• **Entries shown**:
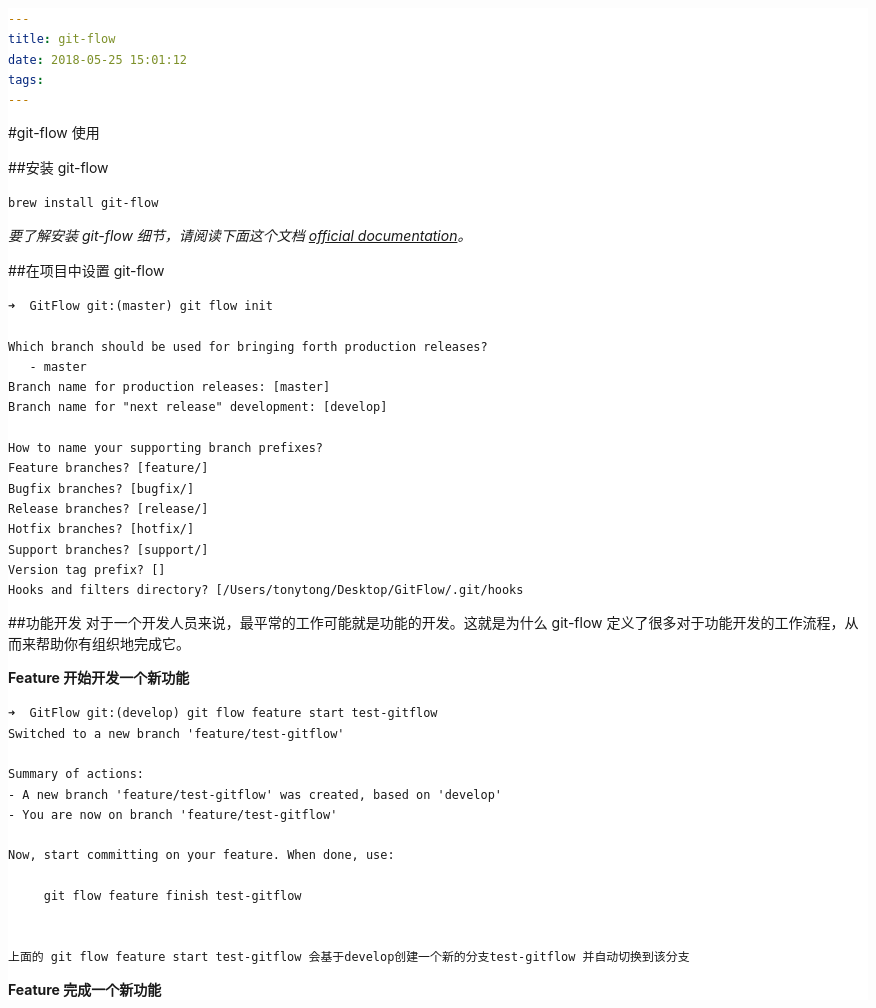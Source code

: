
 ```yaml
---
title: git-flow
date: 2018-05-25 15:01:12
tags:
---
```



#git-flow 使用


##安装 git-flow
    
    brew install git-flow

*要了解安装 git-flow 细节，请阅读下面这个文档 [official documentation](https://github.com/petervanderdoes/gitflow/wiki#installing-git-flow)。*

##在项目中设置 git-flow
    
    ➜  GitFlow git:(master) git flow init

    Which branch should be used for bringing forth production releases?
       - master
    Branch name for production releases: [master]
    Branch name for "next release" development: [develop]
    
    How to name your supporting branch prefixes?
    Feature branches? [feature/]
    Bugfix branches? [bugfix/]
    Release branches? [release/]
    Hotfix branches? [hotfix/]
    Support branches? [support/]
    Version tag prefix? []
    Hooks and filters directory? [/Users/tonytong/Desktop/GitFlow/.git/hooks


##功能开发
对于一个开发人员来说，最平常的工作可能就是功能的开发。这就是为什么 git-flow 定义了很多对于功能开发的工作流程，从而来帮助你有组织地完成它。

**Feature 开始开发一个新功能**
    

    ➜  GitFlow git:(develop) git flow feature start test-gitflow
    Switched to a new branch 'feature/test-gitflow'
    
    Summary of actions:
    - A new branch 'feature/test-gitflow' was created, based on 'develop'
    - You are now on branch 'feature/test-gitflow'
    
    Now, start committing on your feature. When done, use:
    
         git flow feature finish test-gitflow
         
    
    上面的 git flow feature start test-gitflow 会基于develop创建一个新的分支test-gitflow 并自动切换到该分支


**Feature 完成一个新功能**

...

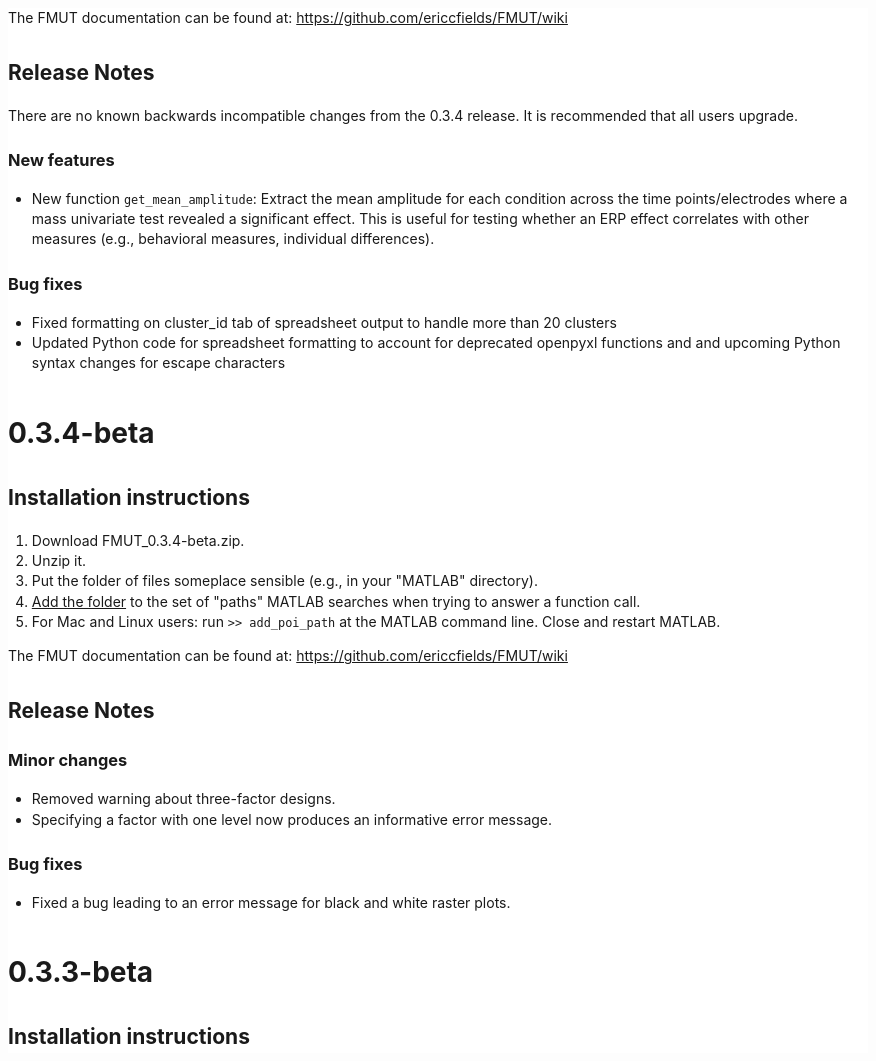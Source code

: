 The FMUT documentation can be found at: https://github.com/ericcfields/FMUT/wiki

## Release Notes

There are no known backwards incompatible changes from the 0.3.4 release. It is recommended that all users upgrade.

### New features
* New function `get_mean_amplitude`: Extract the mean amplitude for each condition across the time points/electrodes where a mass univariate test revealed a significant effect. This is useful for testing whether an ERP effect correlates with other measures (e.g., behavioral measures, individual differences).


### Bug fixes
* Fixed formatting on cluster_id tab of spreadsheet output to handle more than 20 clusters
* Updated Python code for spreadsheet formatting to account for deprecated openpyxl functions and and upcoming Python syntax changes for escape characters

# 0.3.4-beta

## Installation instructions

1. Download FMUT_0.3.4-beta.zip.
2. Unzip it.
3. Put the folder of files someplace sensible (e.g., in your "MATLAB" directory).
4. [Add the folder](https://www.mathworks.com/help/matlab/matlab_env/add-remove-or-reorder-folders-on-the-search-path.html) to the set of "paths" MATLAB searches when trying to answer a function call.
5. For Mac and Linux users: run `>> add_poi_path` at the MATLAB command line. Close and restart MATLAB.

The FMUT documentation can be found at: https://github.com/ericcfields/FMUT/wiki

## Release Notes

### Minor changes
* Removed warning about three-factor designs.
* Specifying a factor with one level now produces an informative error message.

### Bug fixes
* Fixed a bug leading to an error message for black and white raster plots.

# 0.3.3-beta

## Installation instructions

• **Assignment**: Copy, from the material above, each line in which the string "releases" occurs.

• **Your response**:
    Which branch should be used for bringing forth production releases?
    Branch name for production releases: [master]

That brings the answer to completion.